Он выглядел очень грозно, и когда вдруг Карл в ответ высунул язык с классическим: «бе-бе-бе», я не выдержал и покатился со смеху.
- Ну вот! – Вернер всплеснул руками и хлопнул себя по бёдрам. – Я тут распинаюсь, строю из себя военачальника, а рядовые вояки меня не уважают, - и он тоже засмеялся, но тут же стал серьёзным. – Вообще-то, я и впрямь больше строю из себя военачальника. Не очень представляю себе план наших действий. Стоило бы всё продумать заранее и лучше, но проклятый Шерлок со своим нетерпением спутал нам карты.
- Сами виноваты, - сказал я. – Нужно было больше доверять ему. Никогда Холмс не довольствовался навязанной ролью, и я только рад, что пребывание в виварии профессора хоть этого в нём не изменило.
- Да. Шерлок всегда был строптивцем, даже в ребячестве, - подтвердил Орбелли. – Не то, что его брат. Вот, Карл, на кого из нашей компании ты похож больше всего. На Магона.
Карл Ленц изобразил что-то вроде презрительного фырканья. Я заметил, между прочим, что, общение с Орбелли словно бы раскрепостило и расслабило его; он сделался чуть больше похож на мальчика, а не на брюзгливого и замкнутого старика со стариковской же мизантропией. Лекарства мы ему с утра не вводили, но было незаметно, что он страдает. Конечно, успокаиваться на его счёт была рано, но у меня от сердца немного отлегло. Хватало и без него забот.
Вернер посмотрел на часы и снова обратился к Роне :
-Однако, не мешкай. На уговоры полицейских времени в обрез.
-Я верхом поеду, - решила Рона. - Быстрее будет. Только что, если они меня всё-таки не послушают или опоздают?
- Не послушать они теперь уже не могут если телеграфный аппарат у них исправен, - успокоил Вернер. - А вот не успеть могут вполне Что ж, нас тут четверо, и мы сами как-нибудь придумаем, как дать вам знать о себе и о своем местоположении, если будет непременная нужда его изменить до вашего с полицией появления. Ты сообразительная девушка - значит, мимо оставленного знака или поданного сигнала не пройдёшь. Отправляйся.

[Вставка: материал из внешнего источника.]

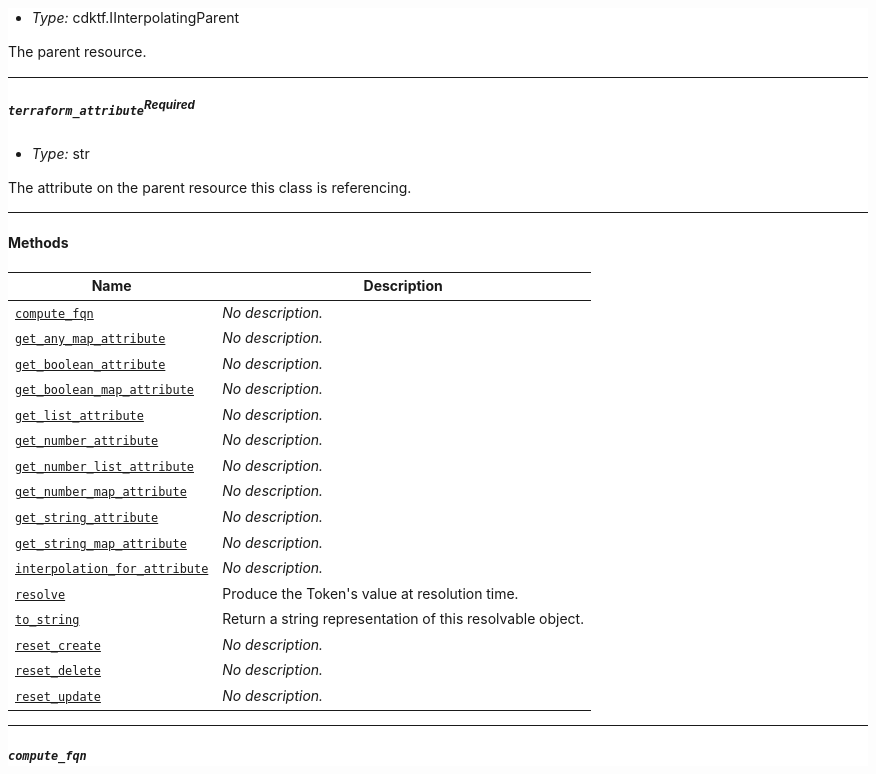 - *Type:* cdktf.IInterpolatingParent

The parent resource.

---

##### `terraform_attribute`<sup>Required</sup> <a name="terraform_attribute" id="rhizo-co-terraform-provider-oci.integrationPrivateEndpointOutboundConnection.IntegrationPrivateEndpointOutboundConnectionTimeoutsOutputReference.Initializer.parameter.terraformAttribute"></a>

- *Type:* str

The attribute on the parent resource this class is referencing.

---

#### Methods <a name="Methods" id="Methods"></a>

| **Name** | **Description** |
| --- | --- |
| <code><a href="#rhizo-co-terraform-provider-oci.integrationPrivateEndpointOutboundConnection.IntegrationPrivateEndpointOutboundConnectionTimeoutsOutputReference.computeFqn">compute_fqn</a></code> | *No description.* |
| <code><a href="#rhizo-co-terraform-provider-oci.integrationPrivateEndpointOutboundConnection.IntegrationPrivateEndpointOutboundConnectionTimeoutsOutputReference.getAnyMapAttribute">get_any_map_attribute</a></code> | *No description.* |
| <code><a href="#rhizo-co-terraform-provider-oci.integrationPrivateEndpointOutboundConnection.IntegrationPrivateEndpointOutboundConnectionTimeoutsOutputReference.getBooleanAttribute">get_boolean_attribute</a></code> | *No description.* |
| <code><a href="#rhizo-co-terraform-provider-oci.integrationPrivateEndpointOutboundConnection.IntegrationPrivateEndpointOutboundConnectionTimeoutsOutputReference.getBooleanMapAttribute">get_boolean_map_attribute</a></code> | *No description.* |
| <code><a href="#rhizo-co-terraform-provider-oci.integrationPrivateEndpointOutboundConnection.IntegrationPrivateEndpointOutboundConnectionTimeoutsOutputReference.getListAttribute">get_list_attribute</a></code> | *No description.* |
| <code><a href="#rhizo-co-terraform-provider-oci.integrationPrivateEndpointOutboundConnection.IntegrationPrivateEndpointOutboundConnectionTimeoutsOutputReference.getNumberAttribute">get_number_attribute</a></code> | *No description.* |
| <code><a href="#rhizo-co-terraform-provider-oci.integrationPrivateEndpointOutboundConnection.IntegrationPrivateEndpointOutboundConnectionTimeoutsOutputReference.getNumberListAttribute">get_number_list_attribute</a></code> | *No description.* |
| <code><a href="#rhizo-co-terraform-provider-oci.integrationPrivateEndpointOutboundConnection.IntegrationPrivateEndpointOutboundConnectionTimeoutsOutputReference.getNumberMapAttribute">get_number_map_attribute</a></code> | *No description.* |
| <code><a href="#rhizo-co-terraform-provider-oci.integrationPrivateEndpointOutboundConnection.IntegrationPrivateEndpointOutboundConnectionTimeoutsOutputReference.getStringAttribute">get_string_attribute</a></code> | *No description.* |
| <code><a href="#rhizo-co-terraform-provider-oci.integrationPrivateEndpointOutboundConnection.IntegrationPrivateEndpointOutboundConnectionTimeoutsOutputReference.getStringMapAttribute">get_string_map_attribute</a></code> | *No description.* |
| <code><a href="#rhizo-co-terraform-provider-oci.integrationPrivateEndpointOutboundConnection.IntegrationPrivateEndpointOutboundConnectionTimeoutsOutputReference.interpolationForAttribute">interpolation_for_attribute</a></code> | *No description.* |
| <code><a href="#rhizo-co-terraform-provider-oci.integrationPrivateEndpointOutboundConnection.IntegrationPrivateEndpointOutboundConnectionTimeoutsOutputReference.resolve">resolve</a></code> | Produce the Token's value at resolution time. |
| <code><a href="#rhizo-co-terraform-provider-oci.integrationPrivateEndpointOutboundConnection.IntegrationPrivateEndpointOutboundConnectionTimeoutsOutputReference.toString">to_string</a></code> | Return a string representation of this resolvable object. |
| <code><a href="#rhizo-co-terraform-provider-oci.integrationPrivateEndpointOutboundConnection.IntegrationPrivateEndpointOutboundConnectionTimeoutsOutputReference.resetCreate">reset_create</a></code> | *No description.* |
| <code><a href="#rhizo-co-terraform-provider-oci.integrationPrivateEndpointOutboundConnection.IntegrationPrivateEndpointOutboundConnectionTimeoutsOutputReference.resetDelete">reset_delete</a></code> | *No description.* |
| <code><a href="#rhizo-co-terraform-provider-oci.integrationPrivateEndpointOutboundConnection.IntegrationPrivateEndpointOutboundConnectionTimeoutsOutputReference.resetUpdate">reset_update</a></code> | *No description.* |

---

##### `compute_fqn` <a name="compute_fqn" id="rhizo-co-terraform-provider-oci.integrationPrivateEndpointOutboundConnection.IntegrationPrivateEndpointOutboundConnectionTimeoutsOutputReference.computeFqn"></a>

- Верить бы мне в себя так, как ты веришь в меня, - вздохнула Рона.
-Ну а мы, - проговорил Вернер, проводив её взглядом, - давайте уберёмся пока отсюда и не будем торчать, как маяк на пустынном берегу, на виду у всего Инвернесса.
Мы спрятались за строение, больше всего похожие на лодочный сарай, и приготовили ждать. Я проверила револьвер, и Вернер сделал тоже самое. У Орбелли огнестрельного оружия не было, да и не уверен я, что он вообще умел с ним обращаться. Другое дело хлыст за голенищем.
- А ты держись со мной, - сказал он Карлу. - Сделайся моей тенью. Что бы ни случилось, понял?
- Понял, - без выражения повторил мальчик.
Солнце уже окончательно скрылось за линией горизонта, и так раздражавший нервы пронзительно жёлтый цвет сменился сначала насыщенно алым, а затем - розовым, к которому всё больше примешивался сумеречный лиловый оттенок.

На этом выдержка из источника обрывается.